DATA RECORDS ▸

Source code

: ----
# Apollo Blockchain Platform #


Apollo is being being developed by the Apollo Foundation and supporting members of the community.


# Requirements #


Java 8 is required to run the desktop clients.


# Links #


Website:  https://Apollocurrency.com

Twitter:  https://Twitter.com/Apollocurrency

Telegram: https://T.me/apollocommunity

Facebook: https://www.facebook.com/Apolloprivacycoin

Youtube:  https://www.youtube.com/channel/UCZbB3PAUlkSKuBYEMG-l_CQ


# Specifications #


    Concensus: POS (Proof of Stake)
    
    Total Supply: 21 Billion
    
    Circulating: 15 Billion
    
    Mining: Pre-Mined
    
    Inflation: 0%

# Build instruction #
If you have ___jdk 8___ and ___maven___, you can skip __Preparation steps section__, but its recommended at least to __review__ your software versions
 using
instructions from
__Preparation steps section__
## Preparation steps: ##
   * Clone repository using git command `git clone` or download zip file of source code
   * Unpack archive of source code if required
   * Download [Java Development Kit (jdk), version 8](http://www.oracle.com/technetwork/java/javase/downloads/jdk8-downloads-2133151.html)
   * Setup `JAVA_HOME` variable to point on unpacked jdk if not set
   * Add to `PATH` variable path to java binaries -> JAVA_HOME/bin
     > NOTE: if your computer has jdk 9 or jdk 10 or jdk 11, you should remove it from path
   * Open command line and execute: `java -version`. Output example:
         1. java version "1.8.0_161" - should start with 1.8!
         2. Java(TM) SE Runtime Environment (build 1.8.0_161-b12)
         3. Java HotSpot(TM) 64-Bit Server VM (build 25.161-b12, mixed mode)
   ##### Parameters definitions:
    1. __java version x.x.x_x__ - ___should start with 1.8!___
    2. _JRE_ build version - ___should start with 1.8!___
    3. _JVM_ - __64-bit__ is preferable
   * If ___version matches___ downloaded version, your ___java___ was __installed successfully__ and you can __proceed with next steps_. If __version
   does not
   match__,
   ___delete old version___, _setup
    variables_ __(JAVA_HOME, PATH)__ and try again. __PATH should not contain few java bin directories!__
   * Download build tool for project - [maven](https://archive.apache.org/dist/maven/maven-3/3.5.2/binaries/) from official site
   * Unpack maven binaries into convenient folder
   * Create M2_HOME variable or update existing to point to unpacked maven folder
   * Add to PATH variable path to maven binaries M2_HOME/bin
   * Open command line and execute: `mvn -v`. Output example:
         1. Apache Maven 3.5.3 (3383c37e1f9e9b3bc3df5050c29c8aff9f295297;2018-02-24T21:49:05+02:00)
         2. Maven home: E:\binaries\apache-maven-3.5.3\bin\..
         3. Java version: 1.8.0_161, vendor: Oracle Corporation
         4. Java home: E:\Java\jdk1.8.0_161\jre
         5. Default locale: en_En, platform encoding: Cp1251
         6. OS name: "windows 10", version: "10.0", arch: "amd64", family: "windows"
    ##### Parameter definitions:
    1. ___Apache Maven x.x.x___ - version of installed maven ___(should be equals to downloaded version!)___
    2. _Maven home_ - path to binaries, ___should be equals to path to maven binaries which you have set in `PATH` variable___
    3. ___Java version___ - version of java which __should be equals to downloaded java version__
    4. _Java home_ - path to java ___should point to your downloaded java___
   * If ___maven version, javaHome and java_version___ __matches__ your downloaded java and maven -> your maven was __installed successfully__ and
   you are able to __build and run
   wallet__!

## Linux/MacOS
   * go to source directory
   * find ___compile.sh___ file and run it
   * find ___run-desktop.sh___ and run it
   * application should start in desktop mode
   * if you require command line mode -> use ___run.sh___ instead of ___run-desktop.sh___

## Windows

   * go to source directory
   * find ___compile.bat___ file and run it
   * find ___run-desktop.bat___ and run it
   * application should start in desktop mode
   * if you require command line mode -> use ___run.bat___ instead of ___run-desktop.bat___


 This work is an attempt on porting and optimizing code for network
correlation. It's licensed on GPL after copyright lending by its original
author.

YOUR OBJECTIVE ▸
Print out the complete data above, character for character.

OUTPUT FOR THIS TASK ▸
Source code

: ----
# Apollo Blockchain Platform #


Apollo is being being developed by the Apollo Foundation and supporting members of the community.


# Requirements #


Java 8 is required to run the desktop clients.


# Links #


Website:  https://Apollocurrency.com

Twitter:  https://Twitter.com/Apollocurrency

Telegram: https://T.me/apollocommunity

Facebook: https://www.facebook.com/Apolloprivacycoin

Youtube:  https://www.youtube.com/channel/UCZbB3PAUlkSKuBYEMG-l_CQ


# Specifications #


    Concensus: POS (Proof of Stake)
    
    Total Supply: 21 Billion
    
    Circulating: 15 Billion
    
    Mining: Pre-Mined
    
    Inflation: 0%

# Build instruction #
If you have ___jdk 8___ and ___maven___, you can skip __Preparation steps section__, but its recommended at least to __review__ your software versions
 using
instructions from
__Preparation steps section__
## Preparation steps: ##
   * Clone repository using git command `git clone` or download zip file of source code
   * Unpack archive of source code if required
   * Download [Java Development Kit (jdk), version 8](http://www.oracle.com/technetwork/java/javase/downloads/jdk8-downloads-2133151.html)
   * Setup `JAVA_HOME` variable to point on unpacked jdk if not set
   * Add to `PATH` variable path to java binaries -> JAVA_HOME/bin
     > NOTE: if your computer has jdk 9 or jdk 10 or jdk 11, you should remove it from path
   * Open command line and execute: `java -version`. Output example:
         1. java version "1.8.0_161" - should start with 1.8!
         2. Java(TM) SE Runtime Environment (build 1.8.0_161-b12)
         3. Java HotSpot(TM) 64-Bit Server VM (build 25.161-b12, mixed mode)
   ##### Parameters definitions:
    1. __java version x.x.x_x__ - ___should start with 1.8!___
    2. _JRE_ build version - ___should start with 1.8!___
    3. _JVM_ - __64-bit__ is preferable
   * If ___version matches___ downloaded version, your ___java___ was __installed successfully__ and you can __proceed with next steps_. If __version
   does not
   match__,
   ___delete old version___, _setup
    variables_ __(JAVA_HOME, PATH)__ and try again. __PATH should not contain few java bin directories!__
   * Download build tool for project - [maven](https://archive.apache.org/dist/maven/maven-3/3.5.2/binaries/) from official site
   * Unpack maven binaries into convenient folder
   * Create M2_HOME variable or update existing to point to unpacked maven folder
   * Add to PATH variable path to maven binaries M2_HOME/bin
   * Open command line and execute: `mvn -v`. Output example:
         1. Apache Maven 3.5.3 (3383c37e1f9e9b3bc3df5050c29c8aff9f295297;2018-02-24T21:49:05+02:00)
         2. Maven home: E:\binaries\apache-maven-3.5.3\bin\..
         3. Java version: 1.8.0_161, vendor: Oracle Corporation
         4. Java home: E:\Java\jdk1.8.0_161\jre
         5. Default locale: en_En, platform encoding: Cp1251
         6. OS name: "windows 10", version: "10.0", arch: "amd64", family: "windows"
    ##### Parameter definitions:
    1. ___Apache Maven x.x.x___ - version of installed maven ___(should be equals to downloaded version!)___
    2. _Maven home_ - path to binaries, ___should be equals to path to maven binaries which you have set in `PATH` variable___
    3. ___Java version___ - version of java which __should be equals to downloaded java version__
    4. _Java home_ - path to java ___should point to your downloaded java___
   * If ___maven version, javaHome and java_version___ __matches__ your downloaded java and maven -> your maven was __installed successfully__ and
   you are able to __build and run
   wallet__!

## Linux/MacOS
   * go to source directory
   * find ___compile.sh___ file and run it
   * find ___run-desktop.sh___ and run it
   * application should start in desktop mode
   * if you require command line mode -> use ___run.sh___ instead of ___run-desktop.sh___

## Windows

   * go to source directory
   * find ___compile.bat___ file and run it
   * find ___run-desktop.bat___ and run it
   * application should start in desktop mode
   * if you require command line mode -> use ___run.bat___ instead of ___run-desktop.bat___


 This work is an attempt on porting and optimizing code for network
correlation. It's licensed on GPL after copyright lending by its original
author.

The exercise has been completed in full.